▸ Instructions to follow:
From the records below, print exactly the lines starting at the one containing "但是，解决工业革命的不公正用了几十年的时间。这一次，我们等不起那么久。" and ending at the one containing "普华永道的一份报告表明将会有三次主要的自动化浪潮。", ends included, and nothing else.

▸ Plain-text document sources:
*** Block opens ***

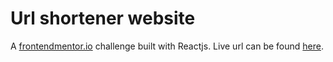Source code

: # Url shortener website

A [frontendmentor.io](https://www.frontendmentor.io/) challenge built with Reactjs.
Live url can be found [here](https://shortlyy.netlify.com/).
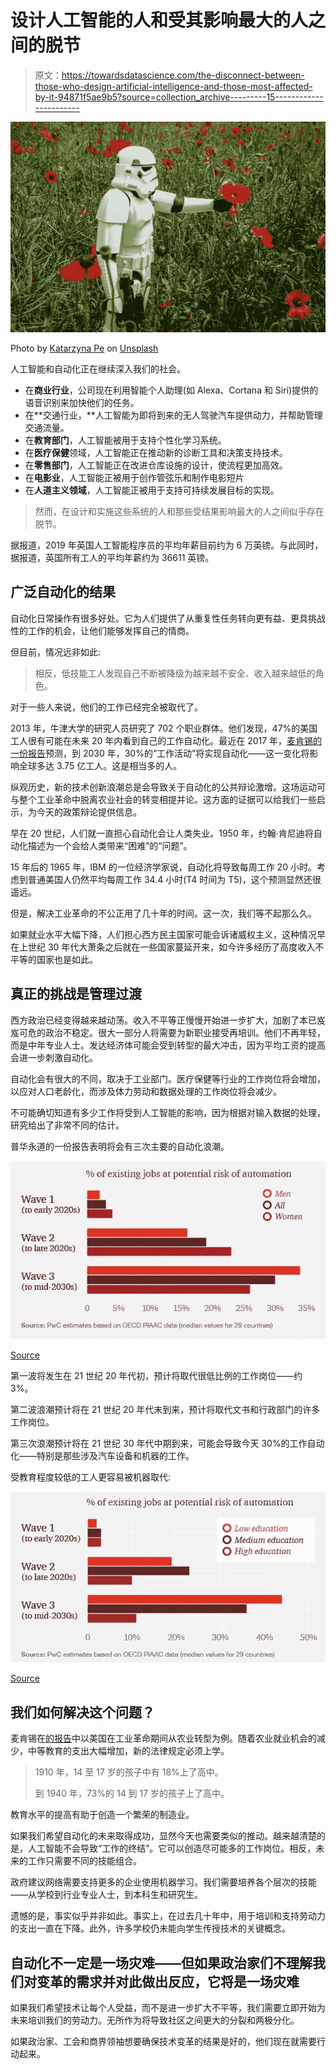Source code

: # 设计人工智能的人和受其影响最大的人之间的脱节

> 原文：<https://towardsdatascience.com/the-disconnect-between-those-who-design-artificial-intelligence-and-those-most-affected-by-it-94871f5ae9b5?source=collection_archive---------15----------------------->

![](img/9a235b2da994d5c6c38b8dd0f7a1f98a.png)

Photo by [Katarzyna Pe](https://unsplash.com/photos/Twe3VxJlDiY?utm_source=unsplash&utm_medium=referral&utm_content=creditCopyText) on [Unsplash](https://unsplash.com/search/photos/robot?utm_source=unsplash&utm_medium=referral&utm_content=creditCopyText)

人工智能和自动化正在继续深入我们的社会。

*   在**商业行业**，公司现在利用智能个人助理(如 Alexa、Cortana 和 Siri)提供的语音识别来加快他们的任务。
*   在**交通行业，**人工智能为即将到来的无人驾驶汽车提供动力，并帮助管理交通流量。
*   在**教育部门**，人工智能被用于支持个性化学习系统。
*   在**医疗保健**领域，人工智能正在推动新的诊断工具和决策支持技术。
*   在**零售部门**，人工智能正在改进仓库设施的设计，使流程更加高效。
*   在**电影业**，人工智能正被用于创作管弦乐和制作电影短片
*   在**人道主义领域**，人工智能正被用于支持可持续发展目标的实现。

> 然而，在设计和实施这些系统的人和那些受结果影响最大的人之间似乎存在脱节。

据报道，2019 年英国人工智能程序员的平均年薪目前约为 6 万英镑。与此同时，据报道，英国所有工人的平均年薪约为 36611 英镑。

## 广泛自动化的结果

自动化日常操作有很多好处。它为人们提供了从重复性任务转向更有益、更具挑战性的工作的机会，让他们能够发挥自己的情商。

但目前，情况远非如此:

> 相反，低技能工人发现自己不断被降级为越来越不安全、收入越来越低的角色。

对于一些人来说，他们的工作已经完全被取代了。

2013 年，牛津大学的研究人员研究了 702 个职业群体。他们发现，47%的美国工人很有可能在未来 20 年内看到自己的工作自动化。最近在 2017 年，[麦肯锡的一份报告](https://www.mckinsey.com/~/media/mckinsey/featured%20insights/future%20of%20organizations/what%20the%20future%20of%20work%20will%20mean%20for%20jobs%20skills%20and%20wages/mgi-jobs-lost-jobs-gained-report-december-6-2017.ashx)预测，到 2030 年，30%的“工作活动”将实现自动化——这一变化将影响全球多达 3.75 亿工人。这是相当多的人。

纵观历史，新的技术创新浪潮总是会导致关于自动化的公共辩论激增。这场运动可与整个工业革命中脱离农业社会的转变相提并论。这方面的证据可以给我们一些启示，为今天的政策辩论提供信息。

早在 20 世纪，人们就一直担心自动化会让人类失业。1950 年，约翰·肯尼迪将自动化描述为一个会给人类带来“困难”的“问题”。

15 年后的 1965 年，IBM 的一位经济学家说，自动化将导致每周工作 20 小时。考虑到普通美国人仍然平均每周工作 34.4 小时(T4 时间为 T5)，这个预测显然还很遥远。

但是，解决工业革命的不公正用了几十年的时间。这一次，我们等不起那么久。

如果就业水平大幅下降，人们担心西方民主国家可能会诉诸威权主义，这种情况早在上世纪 30 年代大萧条之后就在一些国家蔓延开来，如今许多经历了高度收入不平等的国家也是如此。

## 真正的挑战是管理过渡

西方政治已经变得越来越动荡。收入不平等正慢慢开始进一步扩大，加剧了本已岌岌可危的政治不稳定。很大一部分人将需要为新职业接受再培训。他们不再年轻，而是中年专业人士。发达经济体可能会受到转型的最大冲击，因为平均工资的提高会进一步刺激自动化。

自动化会有很大的不同，取决于工业部门。医疗保健等行业的工作岗位将会增加，以应对人口老龄化，而涉及体力劳动和数据处理的工作岗位将会减少。

不可能确切知道有多少工作将受到人工智能的影响，因为根据对输入数据的处理，研究给出了非常不同的估计。

普华永道的一份报告表明将会有三次主要的自动化浪潮。

![](img/46974005499455a76978d101aa66fcc8.png)

[Source](https://www.pwc.co.uk/services/economics-policy/insights/the-impact-of-automation-on-jobs.html)

第一波将发生在 21 世纪 20 年代初，预计将取代很低比例的工作岗位——约 3%。

第二波浪潮预计将在 21 世纪 20 年代末到来，预计将取代文书和行政部门的许多工作岗位。

第三次浪潮预计将在 21 世纪 30 年代中期到来，可能会导致今天 30%的工作自动化——特别是那些涉及汽车设备和机器的工作。

受教育程度较低的工人更容易被机器取代:

![](img/2e3991850c9a3f585368eec5fc3c2d8e.png)

[Source](https://www.pwc.co.uk/services/economics-policy/insights/the-impact-of-automation-on-jobs.html)

## **我们如何解决这个问题？**

麦肯锡在[的报告](https://www.axios.com/mckinsey-automation-may-throw-800m-people-out-of-work-by-2030-2513416488.html)中以美国在工业革命期间从农业转型为例。随着农业就业机会的减少，中等教育的支出大幅增加，新的法律规定必须上学。

> 1910 年，14 至 17 岁的孩子中有 18%上了高中。
> 
> 到 1940 年，73%的 14 到 17 岁的孩子上了高中。

教育水平的提高有助于创造一个繁荣的制造业。

如果我们希望自动化的未来取得成功，显然今天也需要类似的推动。越来越清楚的是，人工智能不会导致“工作的终结”。它可以创造尽可能多的工作岗位。相反，未来的工作只需要不同的技能组合。

政府建议网络需要支持更多的企业使用机器学习。我们需要培养各个层次的技能——从学校到行业专业人士，到本科生和研究生。

遗憾的是，事实似乎并非如此。事实上，在过去几十年中，用于培训和支持劳动力的支出一直在下降。此外，许多学校仍未能向学生传授技术的关键概念。

## 自动化不一定是一场灾难——但如果政治家们不理解我们对变革的需求并对此做出反应，它将是一场灾难

如果我们希望技术让每个人受益，而不是进一步扩大不平等，我们需要立即开始为未来培训我们的劳动力。无所作为将导致社区之间更大的分裂和两极分化。

如果政治家、工会和商界领袖想要确保技术变革的结果是好的，他们现在就需要行动起来。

*** Block closes ***

▸ Response to the task:
但是，解决工业革命的不公正用了几十年的时间。这一次，我们等不起那么久。

如果就业水平大幅下降，人们担心西方民主国家可能会诉诸威权主义，这种情况早在上世纪 30 年代大萧条之后就在一些国家蔓延开来，如今许多经历了高度收入不平等的国家也是如此。

## 真正的挑战是管理过渡

西方政治已经变得越来越动荡。收入不平等正慢慢开始进一步扩大，加剧了本已岌岌可危的政治不稳定。很大一部分人将需要为新职业接受再培训。他们不再年轻，而是中年专业人士。发达经济体可能会受到转型的最大冲击，因为平均工资的提高会进一步刺激自动化。

自动化会有很大的不同，取决于工业部门。医疗保健等行业的工作岗位将会增加，以应对人口老龄化，而涉及体力劳动和数据处理的工作岗位将会减少。

不可能确切知道有多少工作将受到人工智能的影响，因为根据对输入数据的处理，研究给出了非常不同的估计。

普华永道的一份报告表明将会有三次主要的自动化浪潮。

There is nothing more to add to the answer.